Con delle nuove leggi, come si è fatto nell’800, durante la prima rivoluzione industriale. C’era un modello economico nuovo, allora come oggi, e bisognava costruire leggi a misura delle fabbriche e delle banche commerciali. A noi, oggi, servono leggi che proteggano l’economia non di mercato – Wikipedia è il più classico degli esempi – e che tolgano il monopolio a Uber. Intendiamoci: a me piace il modo in cui Uber interpreta la mobilità con la sua tecnologia, ma non mi piace il modo in cui estrae valore da questa tecnologia, il modo in cui domina il mercato. In Inghilterra ci sono sei banche commerciali. Io posso spostare i miei soldi da una banca all’altra in ventiquattro ore, senza alcuna penalità. Dovrebbero esserci, allo stesso modo, sei Facebook e sei Uber.
Non è così semplice…
In realtà si potrebbe rispondere in due parole. Washington e Bruxelles. Dovrebbero smetterla, i politici, di dare ascolto alla lobby di Facebook e delle altre Unicorn, e ascoltare la società civile.

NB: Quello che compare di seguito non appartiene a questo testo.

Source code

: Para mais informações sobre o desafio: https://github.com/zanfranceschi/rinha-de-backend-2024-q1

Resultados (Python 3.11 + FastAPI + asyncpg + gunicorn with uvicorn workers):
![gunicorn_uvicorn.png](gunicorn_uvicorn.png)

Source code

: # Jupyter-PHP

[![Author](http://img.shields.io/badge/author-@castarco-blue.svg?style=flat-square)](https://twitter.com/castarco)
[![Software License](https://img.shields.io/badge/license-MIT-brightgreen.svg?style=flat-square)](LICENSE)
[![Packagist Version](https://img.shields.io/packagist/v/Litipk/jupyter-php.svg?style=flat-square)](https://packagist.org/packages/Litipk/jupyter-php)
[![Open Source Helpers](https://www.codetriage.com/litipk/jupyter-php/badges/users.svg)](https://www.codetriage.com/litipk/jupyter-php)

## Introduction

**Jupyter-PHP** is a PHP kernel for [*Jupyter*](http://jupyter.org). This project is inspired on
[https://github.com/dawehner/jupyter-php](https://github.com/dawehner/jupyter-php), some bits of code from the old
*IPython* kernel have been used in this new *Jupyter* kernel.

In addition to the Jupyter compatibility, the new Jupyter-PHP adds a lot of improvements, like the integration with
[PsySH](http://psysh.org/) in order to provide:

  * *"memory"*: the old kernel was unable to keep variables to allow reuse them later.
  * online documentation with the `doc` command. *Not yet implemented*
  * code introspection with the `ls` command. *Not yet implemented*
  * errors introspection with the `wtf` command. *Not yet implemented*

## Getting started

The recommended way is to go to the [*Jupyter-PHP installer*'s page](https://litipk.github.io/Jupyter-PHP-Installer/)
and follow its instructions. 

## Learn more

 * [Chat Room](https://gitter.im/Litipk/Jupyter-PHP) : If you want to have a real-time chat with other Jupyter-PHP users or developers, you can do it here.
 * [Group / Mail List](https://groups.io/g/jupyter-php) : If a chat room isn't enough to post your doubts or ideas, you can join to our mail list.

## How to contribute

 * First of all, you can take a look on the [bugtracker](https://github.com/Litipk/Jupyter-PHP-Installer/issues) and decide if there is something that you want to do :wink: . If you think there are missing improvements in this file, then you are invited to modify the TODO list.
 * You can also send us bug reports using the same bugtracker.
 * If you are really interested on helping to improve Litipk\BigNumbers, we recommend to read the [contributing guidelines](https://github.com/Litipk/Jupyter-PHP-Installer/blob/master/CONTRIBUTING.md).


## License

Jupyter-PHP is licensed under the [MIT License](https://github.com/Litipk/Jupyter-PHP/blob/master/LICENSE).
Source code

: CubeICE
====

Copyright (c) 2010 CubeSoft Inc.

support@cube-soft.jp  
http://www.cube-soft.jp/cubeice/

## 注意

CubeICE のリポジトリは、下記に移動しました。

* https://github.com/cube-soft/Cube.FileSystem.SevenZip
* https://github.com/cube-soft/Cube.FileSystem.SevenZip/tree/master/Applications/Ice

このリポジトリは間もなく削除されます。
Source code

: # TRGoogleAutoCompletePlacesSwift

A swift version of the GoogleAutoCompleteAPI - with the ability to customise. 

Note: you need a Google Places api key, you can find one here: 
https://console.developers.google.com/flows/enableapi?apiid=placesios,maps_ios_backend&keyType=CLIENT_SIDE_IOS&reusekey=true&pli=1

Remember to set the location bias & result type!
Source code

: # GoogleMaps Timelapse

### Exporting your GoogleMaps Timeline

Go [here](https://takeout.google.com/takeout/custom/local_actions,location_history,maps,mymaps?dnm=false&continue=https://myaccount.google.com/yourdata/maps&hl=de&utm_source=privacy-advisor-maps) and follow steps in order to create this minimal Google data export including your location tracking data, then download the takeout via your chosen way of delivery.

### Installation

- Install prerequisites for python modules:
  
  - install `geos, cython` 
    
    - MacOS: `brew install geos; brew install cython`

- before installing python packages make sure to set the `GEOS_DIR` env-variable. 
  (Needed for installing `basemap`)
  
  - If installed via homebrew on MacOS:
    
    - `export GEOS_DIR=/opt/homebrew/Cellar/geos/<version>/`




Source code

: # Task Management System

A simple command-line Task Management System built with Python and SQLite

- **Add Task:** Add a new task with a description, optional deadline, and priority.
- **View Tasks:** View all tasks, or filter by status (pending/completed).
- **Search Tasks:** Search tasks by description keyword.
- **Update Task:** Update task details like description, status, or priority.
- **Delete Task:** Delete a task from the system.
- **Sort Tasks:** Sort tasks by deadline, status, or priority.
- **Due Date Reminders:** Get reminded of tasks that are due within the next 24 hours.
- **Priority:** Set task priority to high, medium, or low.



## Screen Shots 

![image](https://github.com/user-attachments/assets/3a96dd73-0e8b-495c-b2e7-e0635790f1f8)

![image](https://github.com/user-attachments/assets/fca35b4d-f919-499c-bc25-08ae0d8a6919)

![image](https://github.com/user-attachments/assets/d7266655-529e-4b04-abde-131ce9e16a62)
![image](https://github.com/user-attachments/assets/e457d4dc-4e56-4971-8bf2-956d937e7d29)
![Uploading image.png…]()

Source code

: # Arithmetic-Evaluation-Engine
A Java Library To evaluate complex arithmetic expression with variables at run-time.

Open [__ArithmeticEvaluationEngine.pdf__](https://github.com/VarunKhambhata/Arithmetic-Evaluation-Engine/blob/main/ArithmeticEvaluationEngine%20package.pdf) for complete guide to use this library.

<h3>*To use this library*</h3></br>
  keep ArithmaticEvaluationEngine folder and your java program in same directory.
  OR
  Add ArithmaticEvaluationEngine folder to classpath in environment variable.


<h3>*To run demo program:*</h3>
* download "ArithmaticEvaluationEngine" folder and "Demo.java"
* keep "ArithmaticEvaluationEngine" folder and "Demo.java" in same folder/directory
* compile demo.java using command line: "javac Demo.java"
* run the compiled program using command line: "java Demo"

È quel che dicono Bernie Sanders negli Stati Uniti e Jeremy Corbyn nel Regno Unito. Che ne pensa del fatto che i due leader emergenti della sinistra nelle economie capitaliste per definizione siano due arzilli vecchietti che si definiscono socialisti?
Io penso che siano un fenomeno interessante, diretta conseguenza delle proteste che hanno seguito la crisi finanziaria del 2008. Molti dei giovani che hanno partecipato a quelle manifestazioni hanno pensato che non fosse produttivo farsi picchiare dalla polizia e hanno cercato una sponda politica.
Perché un giovane finisce per fidarsi di due come loro?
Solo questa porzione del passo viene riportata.